I've been thinking through the cases where a wide implementation that wants "slices" could have to introduce a hiccup to rearrange bytes because of an EEW change (since SLEN is gone). The ones I know of, with comments, are:
- The programmer intended to read different size elements than were written
- This should be extremely rare. There are lots of things to manage - such as the vector length changing.
- The hiccup will simply happen.
- The compiler is spilling and filling vector registers within a compilation unit
- The store should be a whole register store and the load should be a whole register load with a size hint for the next use and the hiccup will be avoided.
- Filling with the wrong size will be a compiler performance bug
- The compiler is spilling and filling vector registers across compilation units
- This probably happens only if there are callee-saved vector registers
- Is IPA realistic for this case, or will it happen any time there are callee-saved vector registers regardless of compilation units?
- If it does happen, hardware may want to predict the correct size for the fill
- With the current instructions, I don't think there's a way to make that happen (see below)
- The OS is swapping processes
- This is rare and we will live with the hiccup.
So, the first question is whether these are all the cases. Are there any other cases where the EEW of a register will change?
The second question is whether to provide for the spilling and filling across compilation units. The problem is that the whole register loads all have a size hint. If the desired load EEW is not known, the instruction must
still state a load EEW hint and the hardware has no way to know that it would be a good idea to use its prediction on this load.
It might be nice here to have a load type that indicated that the hardware ought to predict the next use type by associating it with the type in use at the time of the previous whole register store of the same register. It
might work to have a separate whole register store encoding that indicated the next whole register load could predict the current micro-architectural value instead of using the size hint in the load. The separate store is easier to encode.
Any thoughts on how a predictor might know without adding such a load?
I'm probably being obtuse, because you've surely already thought this through: if you can build an EEW predictor, why can't you build an ignore-the-encoded-EEW predictor? If you have a PC-indexed and PC-tagged structure, a hit means you should ignore
the specified EEW and use the one you've memoized in the structure.
My idea of a predictor is one predicted size per vector register (or maybe two or three sizes operating as a stack). Let's say for simplicity, we have both a separate store whole register and a separate load whole register
that are used for spill/fill when the compiler doesn't know what EEW is in use. They cooperate to reload in the same EEW form that was there before the store. Maybe one of the two instructions doesn't have to be separate.
If we use a PC to predict we can predict ignore-the-encoded-EEW as you say, but then the predictor gets bigger and, I expect, misspredicts more often. If a function is called from multiple places and each place has a different
set of EEWs in vector registers, then the predictor will need to follow PC history to be reasonably accurate, I think.
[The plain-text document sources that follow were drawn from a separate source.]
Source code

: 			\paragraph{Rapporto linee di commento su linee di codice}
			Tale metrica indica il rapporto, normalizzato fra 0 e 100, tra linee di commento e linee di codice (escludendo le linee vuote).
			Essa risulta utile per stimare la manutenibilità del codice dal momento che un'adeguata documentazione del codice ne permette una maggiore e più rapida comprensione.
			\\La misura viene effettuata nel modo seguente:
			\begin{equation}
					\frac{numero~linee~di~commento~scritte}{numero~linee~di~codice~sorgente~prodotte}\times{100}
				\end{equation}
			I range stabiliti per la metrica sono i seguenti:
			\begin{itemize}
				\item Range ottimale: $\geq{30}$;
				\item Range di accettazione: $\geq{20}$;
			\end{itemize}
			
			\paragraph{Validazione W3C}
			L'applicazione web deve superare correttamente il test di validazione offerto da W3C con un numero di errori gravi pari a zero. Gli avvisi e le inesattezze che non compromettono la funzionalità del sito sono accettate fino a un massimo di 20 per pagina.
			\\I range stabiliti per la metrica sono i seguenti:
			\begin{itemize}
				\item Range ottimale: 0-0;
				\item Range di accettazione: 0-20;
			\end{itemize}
The whole register loads can load 2, 4, or 8 registers at once - and those registers will often have different EEWs because they are grouped
for speed/size not because they're actually related in current use.
If your per-vector-register predictor works well to begin with, I would think you could extend it with a valid bit that indicates whether to use the prediction or the encoded hint, and it would probably work OK. Right?
The saving grace is that the misprediction penalty isn't nearly as extreme as, say, a branch misprediction in an OOO superscalar. If we can get rid of, say, 80% of the hiccups on interprocedure spills and fills (and of course 100% of intraprocedure ones) then the perf impact of the hiccups won't be a huge thing.